Mas os partidos à direita e à esquerda do PS expandiram-se eleitoralmente, as finanças do Estado das nacionalizações exigiram sempre cuidados intensivos, a adesão à CEE demorou, e o dr. Soares teve de passar, para governar, por alianças complicadas. Pior: o sonho do PS esbarrou logo noutro, o do presidencialismo militar. O general Eanes despediu o PS do poder em 1978, provocou a divisão da sua liderança em 1980, retirou-lhe quase metade do eleitorado em 1985, e foi a razão pela qual o próprio Mário Soares, em 1987, preferiu arriscar uma vitória de Cavaco Silva a ver o PS regressar ao governo na dependência de eanistas e comunistas.

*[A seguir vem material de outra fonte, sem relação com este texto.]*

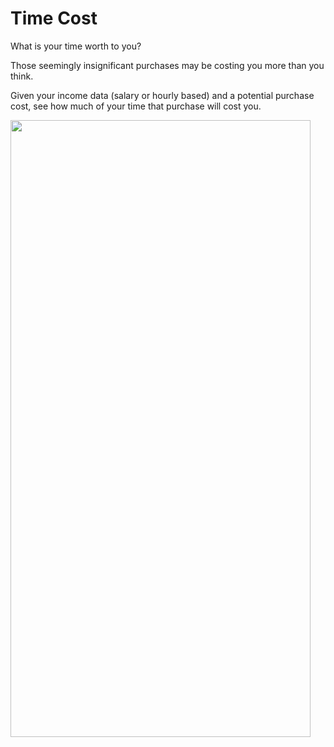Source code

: # Time Cost
What is your time worth to you?

Those seemingly insignificant purchases may be costing you more than you think.

Given your income data (salary or hourly based) and a potential purchase cost, see how much of your time that purchase will cost you.

<img src="https://user-images.githubusercontent.com/101197720/158409800-1d603b0e-da10-499c-8cd6-7e67659bf925.jpg" width="480" height="987">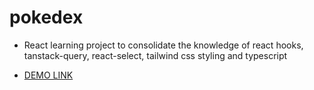 # pokedex

- React learning project to consolidate the knowledge of react hooks, tanstack-query, react-select, tailwind css styling and typescript

- [DEMO LINK](https://natalia-ponomarenko.github.io/pokedex)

Do fracasso do sonho de Mário Soares nasceu uma ilusão: a do PSD, que se julgou, nas décadas de 1980 e de 1990, o "partido natural do governo", ou pelo menos o pólo dominante de uma bipolarização. Frágil fantasia de dominância, que teve de ser passada à sombra presidencial do dr. Soares e que começou a desfazer-se na década de 1990, quando Guterres aproveitou as marés do anticavaquismo e da terceira via, e que, perante o colapso guterrista, acabou entre 2002 e 2005, com essa prova magistral de irrelevância que foi o Governo PSD-CDS.

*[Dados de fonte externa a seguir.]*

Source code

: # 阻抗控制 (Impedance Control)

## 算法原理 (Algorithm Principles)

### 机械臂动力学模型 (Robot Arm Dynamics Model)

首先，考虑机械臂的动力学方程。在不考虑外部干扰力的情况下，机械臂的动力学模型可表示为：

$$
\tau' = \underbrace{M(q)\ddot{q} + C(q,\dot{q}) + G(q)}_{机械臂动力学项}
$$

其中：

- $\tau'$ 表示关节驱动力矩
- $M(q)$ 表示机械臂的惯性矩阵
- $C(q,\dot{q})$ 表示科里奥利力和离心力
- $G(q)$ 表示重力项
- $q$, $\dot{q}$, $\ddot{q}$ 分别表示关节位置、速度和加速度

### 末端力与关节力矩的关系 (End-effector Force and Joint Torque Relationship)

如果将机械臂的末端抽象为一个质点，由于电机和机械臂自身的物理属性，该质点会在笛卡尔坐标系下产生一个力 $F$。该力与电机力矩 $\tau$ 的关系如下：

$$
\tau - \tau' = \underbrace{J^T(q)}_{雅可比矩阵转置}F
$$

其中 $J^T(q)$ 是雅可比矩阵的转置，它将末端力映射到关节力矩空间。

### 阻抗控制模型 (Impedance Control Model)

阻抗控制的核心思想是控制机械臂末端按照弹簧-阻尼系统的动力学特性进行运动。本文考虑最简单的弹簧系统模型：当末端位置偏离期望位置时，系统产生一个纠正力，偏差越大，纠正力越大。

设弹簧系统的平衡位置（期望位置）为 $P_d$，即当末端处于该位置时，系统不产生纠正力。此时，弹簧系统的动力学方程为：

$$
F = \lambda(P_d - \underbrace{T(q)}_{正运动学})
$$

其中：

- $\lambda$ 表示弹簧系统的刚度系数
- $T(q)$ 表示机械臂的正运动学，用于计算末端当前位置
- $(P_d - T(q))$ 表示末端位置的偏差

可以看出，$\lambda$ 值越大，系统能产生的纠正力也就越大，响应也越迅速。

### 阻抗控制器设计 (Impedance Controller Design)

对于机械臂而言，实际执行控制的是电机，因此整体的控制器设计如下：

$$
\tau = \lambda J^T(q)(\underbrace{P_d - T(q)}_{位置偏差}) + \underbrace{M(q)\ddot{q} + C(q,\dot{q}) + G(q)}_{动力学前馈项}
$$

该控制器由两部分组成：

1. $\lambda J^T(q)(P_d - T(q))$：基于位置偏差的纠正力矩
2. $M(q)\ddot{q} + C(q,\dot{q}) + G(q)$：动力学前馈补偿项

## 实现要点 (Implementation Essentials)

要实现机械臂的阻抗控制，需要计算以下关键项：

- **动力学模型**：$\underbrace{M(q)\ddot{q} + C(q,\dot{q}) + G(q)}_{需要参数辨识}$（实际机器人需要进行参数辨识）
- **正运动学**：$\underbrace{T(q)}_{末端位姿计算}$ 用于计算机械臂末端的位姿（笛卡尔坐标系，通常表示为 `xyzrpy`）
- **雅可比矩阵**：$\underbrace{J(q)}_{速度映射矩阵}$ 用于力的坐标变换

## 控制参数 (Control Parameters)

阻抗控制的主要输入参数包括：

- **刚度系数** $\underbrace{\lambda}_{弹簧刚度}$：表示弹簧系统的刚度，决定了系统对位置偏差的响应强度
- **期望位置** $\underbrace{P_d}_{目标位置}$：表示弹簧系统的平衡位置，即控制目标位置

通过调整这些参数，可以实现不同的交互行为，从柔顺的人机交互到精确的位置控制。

Em 2005, subitamente, José Sócrates começou a viver o sonho de Mário Soares. O PS não só arranjou finalmente uma maioria absoluta, mas todos os ingredientes necessários para uma mexicanização duradoura do regime. Para começar, uma grande tarefa nacional: a viabilização do Estado social, contra uma direita que é suposto desejar abolir o sistema e uma esquerda que o deixaria falir. Depois, concorrentes feitos à medida para o fazer brilhar por contraste: direitas sem projectos, reduzidas ao núcleo duro do eleitorado conservador, e esquerdas com um eleitorado inflacionado, mas sem nada para lhe oferecer senão saudades de vários líderes soviéticos (Lenine, Trotsky, Estaline, etc.). Finalmente, um Estado que já não manipula juros ou câmbios, mas que é o maior de todos os tempos em Portugal, com uma despesa equivalente a 48 por cento do PNB, e autoridades para "regular" tudo o que mexe e não mexe.

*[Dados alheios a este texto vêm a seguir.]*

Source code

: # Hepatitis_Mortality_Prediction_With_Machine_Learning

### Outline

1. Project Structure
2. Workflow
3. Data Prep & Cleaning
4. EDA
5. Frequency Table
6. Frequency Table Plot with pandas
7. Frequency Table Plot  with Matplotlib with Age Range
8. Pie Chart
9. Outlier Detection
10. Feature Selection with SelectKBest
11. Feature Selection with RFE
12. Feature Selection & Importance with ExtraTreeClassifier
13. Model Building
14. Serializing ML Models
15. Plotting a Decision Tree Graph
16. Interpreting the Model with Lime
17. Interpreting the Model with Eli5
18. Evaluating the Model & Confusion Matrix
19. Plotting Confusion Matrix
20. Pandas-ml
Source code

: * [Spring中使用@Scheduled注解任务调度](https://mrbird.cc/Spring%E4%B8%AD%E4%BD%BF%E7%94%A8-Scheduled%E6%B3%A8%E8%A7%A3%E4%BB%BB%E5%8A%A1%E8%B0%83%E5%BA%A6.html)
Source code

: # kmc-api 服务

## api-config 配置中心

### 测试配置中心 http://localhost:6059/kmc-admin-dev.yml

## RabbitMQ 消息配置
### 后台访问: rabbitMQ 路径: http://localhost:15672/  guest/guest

Podemos escapar deste sonho? Durante muito tempo, alguns julgaram que o despertar se chamaria "crise" e "contestação social". Mas os grupos profissionais em fúria têm servido para os ministros parecerem determinados e acima de corporativismos. E a "crise mundial", além de soltar o Governo do garrote do velho PEC, criou uma "origem externa" das dificuldades, e sobretudo deixou em confusão ainda maior as oposições de direita e de esquerda: uma passou a ter medo de ser "liberal", e a outra julgou que já podia outra vez ser "marxista" como em 1975.
Há ainda quem confie em despertadores como o Presidente da República ou como Manuel Alegre. Temos assim a comemoração regular de todas as dúvidas constitucionais de um e de todos os abraços a Louçã do outro. Mas o Presidente precisa de ser reeleito, e a Alegre talvez ocorra, entre dois versos ou dois tiros de caça, que o fim do sonho do dr. Soares não seria necessariamente o começo do dele. Há mais alguma coisa para nos fazer acordar? Talvez não seja coisa boa, porque de sonhos destes nunca se sai bem.